Very cool!!! I will need a couple of those!!


----------



## hefer (Sep 18, 1999)

tomhocars said:


> They will sell for $10.00. They should be available in 3 or 4 weeks.Thank Tom Stumpf


Available where? Is there a web site or will they be on the swap & sale board?


----------



## slotcarman12078 (Oct 3, 2008)

Sweeeeeet!!!!


----------



## roadrner (Jul 21, 1999)

hefer said:


> Available where? Is there a web site or will they be on the swap & sale board?


 
Yes, I will order a few of these if they're available through the web or email. Let us know when they're ready. Sweet! :thumbsup::thumbsup: rr


----------



## Hilltop Raceway (Feb 12, 2006)

Hey look great Tom!!! Instead of the bagels, just send a few bodies  I'll be at the mailbox... RM


----------



## win43 (Aug 28, 2006)

Hilltop Raceway said:


> Hey look great Tom!!! Instead of the bagels, just send a few bodies  I'll be at the mailbox... RM


LMAO!!!!! :lol: But BAGELS .......... :beatdeadhorse:

VERY COOL looking Vettes :thumbsup::thumbsup:


----------



## tomhocars (Oct 19, 2005)

The Corvette's will be available at the shows and by email in about 3 or 4 weeks..You can email me at [email protected] Thanks Tom Stumpf


----------



## joeslotcar (Mar 12, 2003)

Good choice! American hosepower, Apple pie and Chev-ro-let!!! vroooom, vroooooom! I want some.
-Joe S


----------



## RacerDave (Mar 28, 2006)

Great news Tom. Those look very nice. Nice choice of body to re-do. Looking forward to ordering one. Dave.


----------



## Dragula (Jun 27, 2003)

Tom,call me when there ready,I will get a few of all but the yellow black combo.These are my second favorite afx body.These look great!


----------



## roffutt (Jun 30, 2006)

Wow.. those look great! Absolutely one of the best bodies ever made.. I know what I'm asking Santa for this x-mas! Count me in for couple.

Any ideas on the weight? Will they be molded as a single piece (without a separate bumper?) Will the glass pieces be interchangeable with the originals? 

Thanks,
Robbie


----------



## Guidepin (Apr 25, 2009)

NICE :thumbsup::thumbsup: GK


----------



## tomhocars (Oct 19, 2005)

roffutt said:


> Wow.. those look great! Absolutely one of the best bodies ever made.. I know what I'm asking Santa for this x-mas! Count me in for couple.
> 
> Any ideas on the weight? Will they be molded as a single piece (without a separate bumper?) Will the glass pieces be interchangeable with the originals?
> 
> ...


The cars will be molded in color.The bumper is a separate piece.I don't know if the glass will fit.Thanks for the questions.
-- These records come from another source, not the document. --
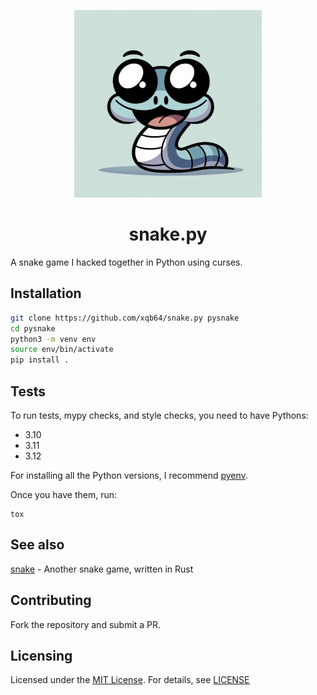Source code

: <p align="center">
  <img src="https://raw.githubusercontent.com/xqb64/snake.py/master/snake.png" alt="snake"/>
</p>

<h1 align="center">snake.py</h1>

A snake game I hacked together in Python using curses.

## Installation

```sh
git clone https://github.com/xqb64/snake.py pysnake
cd pysnake
python3 -m venv env
source env/bin/activate
pip install .
```

## Tests

To run tests, mypy checks, and style checks, you need to have Pythons:

- 3.10
- 3.11
- 3.12

For installing all the Python versions, I recommend [pyenv](https://github.com/pyenv/pyenv).

Once you have them, run:

```
tox
```

## See also

[snake](https://github.com/xqb64/snake) - Another snake game, written in Rust

## Contributing

Fork the repository and submit a PR.

## Licensing

Licensed under the [MIT License](https://opensource.org/licenses/MIT). For details, see [LICENSE](https://github.com/xqb64/snake.py/blob/master/LICENSE)
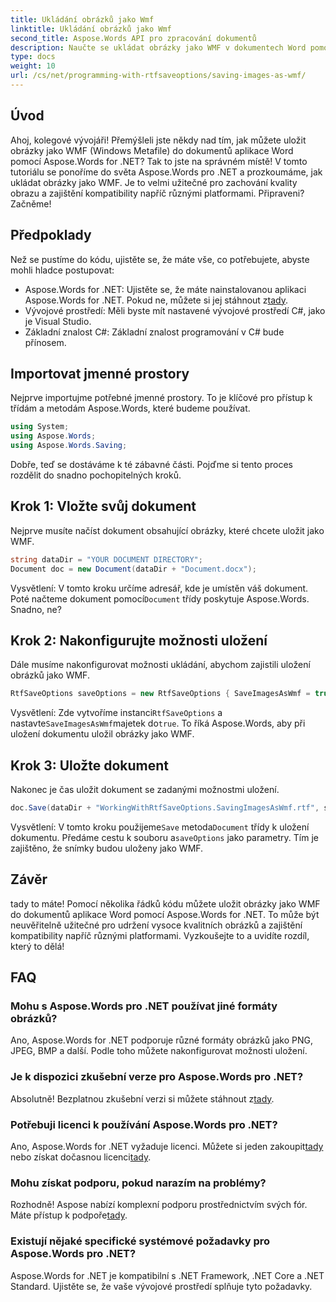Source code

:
 ```yaml
---
title: Ukládání obrázků jako Wmf
linktitle: Ukládání obrázků jako Wmf
second_title: Aspose.Words API pro zpracování dokumentů
description: Naučte se ukládat obrázky jako WMF v dokumentech Word pomocí Aspose.Words for .NET s naším podrobným průvodcem krok za krokem. Zvyšte kompatibilitu svých dokumentů a kvalitu obrazu.
type: docs
weight: 10
url: /cs/net/programming-with-rtfsaveoptions/saving-images-as-wmf/
---
```

## Úvod

Ahoj, kolegové vývojáři! Přemýšleli jste někdy nad tím, jak můžete uložit obrázky jako WMF (Windows Metafile) do dokumentů aplikace Word pomocí Aspose.Words for .NET? Tak to jste na správném místě! V tomto tutoriálu se ponoříme do světa Aspose.Words pro .NET a prozkoumáme, jak ukládat obrázky jako WMF. Je to velmi užitečné pro zachování kvality obrazu a zajištění kompatibility napříč různými platformami. Připraveni? Začněme!

## Předpoklady

Než se pustíme do kódu, ujistěte se, že máte vše, co potřebujete, abyste mohli hladce postupovat:

-  Aspose.Words for .NET: Ujistěte se, že máte nainstalovanou aplikaci Aspose.Words for .NET. Pokud ne, můžete si jej stáhnout z[tady](https://releases.aspose.com/words/net/).
- Vývojové prostředí: Měli byste mít nastavené vývojové prostředí C#, jako je Visual Studio.
- Základní znalost C#: Základní znalost programování v C# bude přínosem.

## Importovat jmenné prostory

Nejprve importujme potřebné jmenné prostory. To je klíčové pro přístup k třídám a metodám Aspose.Words, které budeme používat.

```csharp
using System;
using Aspose.Words;
using Aspose.Words.Saving;
```

Dobře, teď se dostáváme k té zábavné části. Pojďme si tento proces rozdělit do snadno pochopitelných kroků.

## Krok 1: Vložte svůj dokument

Nejprve musíte načíst dokument obsahující obrázky, které chcete uložit jako WMF. 

```csharp
string dataDir = "YOUR DOCUMENT DIRECTORY";
Document doc = new Document(dataDir + "Document.docx");
```

 Vysvětlení: V tomto kroku určíme adresář, kde je umístěn váš dokument. Poté načteme dokument pomocí`Document` třídy poskytuje Aspose.Words. Snadno, ne?

## Krok 2: Nakonfigurujte možnosti uložení

Dále musíme nakonfigurovat možnosti ukládání, abychom zajistili uložení obrázků jako WMF.

```csharp
RtfSaveOptions saveOptions = new RtfSaveOptions { SaveImagesAsWmf = true };
```

 Vysvětlení: Zde vytvoříme instanci`RtfSaveOptions` a nastavte`SaveImagesAsWmf`majetek do`true`. To říká Aspose.Words, aby při uložení dokumentu uložil obrázky jako WMF.

## Krok 3: Uložte dokument

Nakonec je čas uložit dokument se zadanými možnostmi uložení.

```csharp
doc.Save(dataDir + "WorkingWithRtfSaveOptions.SavingImagesAsWmf.rtf", saveOptions);
```

 Vysvětlení: V tomto kroku použijeme`Save` metoda`Document` třídy k uložení dokumentu. Předáme cestu k souboru a`saveOptions` jako parametry. Tím je zajištěno, že snímky budou uloženy jako WMF.

## Závěr

tady to máte! Pomocí několika řádků kódu můžete uložit obrázky jako WMF do dokumentů aplikace Word pomocí Aspose.Words for .NET. To může být neuvěřitelně užitečné pro udržení vysoce kvalitních obrázků a zajištění kompatibility napříč různými platformami. Vyzkoušejte to a uvidíte rozdíl, který to dělá!

## FAQ

### Mohu s Aspose.Words pro .NET používat jiné formáty obrázků?
Ano, Aspose.Words for .NET podporuje různé formáty obrázků jako PNG, JPEG, BMP a další. Podle toho můžete nakonfigurovat možnosti uložení.

### Je k dispozici zkušební verze pro Aspose.Words pro .NET?
 Absolutně! Bezplatnou zkušební verzi si můžete stáhnout z[tady](https://releases.aspose.com/).

### Potřebuji licenci k používání Aspose.Words pro .NET?
 Ano, Aspose.Words for .NET vyžaduje licenci. Můžete si jeden zakoupit[tady](https://purchase.aspose.com/buy) nebo získat dočasnou licenci[tady](https://purchase.aspose.com/temporary-license/).

### Mohu získat podporu, pokud narazím na problémy?
 Rozhodně! Aspose nabízí komplexní podporu prostřednictvím svých fór. Máte přístup k podpoře[tady](https://forum.aspose.com/c/words/8).

### Existují nějaké specifické systémové požadavky pro Aspose.Words pro .NET?
Aspose.Words for .NET je kompatibilní s .NET Framework, .NET Core a .NET Standard. Ujistěte se, že vaše vývojové prostředí splňuje tyto požadavky.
Tom Stumpf


----------



## tjd241 (Jan 25, 2004)

*As long as we're asking...*

Any clear glass models Tom? nd


----------



## grungerockjeepe (Jan 8, 2007)

So Bob....

After this becomes a hit--and theres pretty much no way it wont--is this vette the first of a bunch more sweet looking bodies from you guys? Im sure I dont have to tell you that there are plenty more cant-possibly-lose bodies just waiting to be repopped even if you just stuck with AFX stuff. The datsun 510, '57 vette, and matadors come to mind.


----------



## tomhocars (Oct 19, 2005)

tjd241 said:


> Any clear glass models Tom? nd


Do you mean windshields (no) or a complete car?


----------



## tomhocars (Oct 19, 2005)

We have to see if this one does well.There will probably be more colors of the A/P FIRST.But you never know.


----------



## grungerockjeepe (Jan 8, 2007)

More variations on the a/p first makes perfect sense. But I think you'd have to paint these things in big clown colors and make them sit cockeyed and warped out of fragile plastic or something for them not to sell like hotcakes! How AutoWorld or Dash hasnt done this body by now is beyond me.


----------



## Dragula (Jun 27, 2003)

Agreed,I did a repop of the AP and it sold great,actually went through 2 molds.


----------



## T-Jet Racer (Nov 16, 2006)

I can't wait to get my first 500!


----------



## grungerockjeepe (Jan 8, 2007)

Drag--I didnt know you did an a/p. Id have prolly snagged a couple.


----------



## tomhocars (Oct 19, 2005)

Bob Beers and I just approved the AFXtra Corvette.It will be here in 3 weeks.They will be $10 each.If you order them now ,your check or money order will not be deposited until we take delivery of the cars.If the reaction at the shows is any indication of sales it will sell out fast.We are staying in the hobby and fellow slotheads satisfaction is the most important thing.We go to most of the shows.If you're not happy you can hit Bob.We are collectors and know when a car just isn't right.You can EMail me at [email protected] with any questions.Put Corvette in the subject.I get alot of junk that I dont open.
Thank You,
Tom Stumpf

PS The pictures are from the first test shot.The production cars blow this car away.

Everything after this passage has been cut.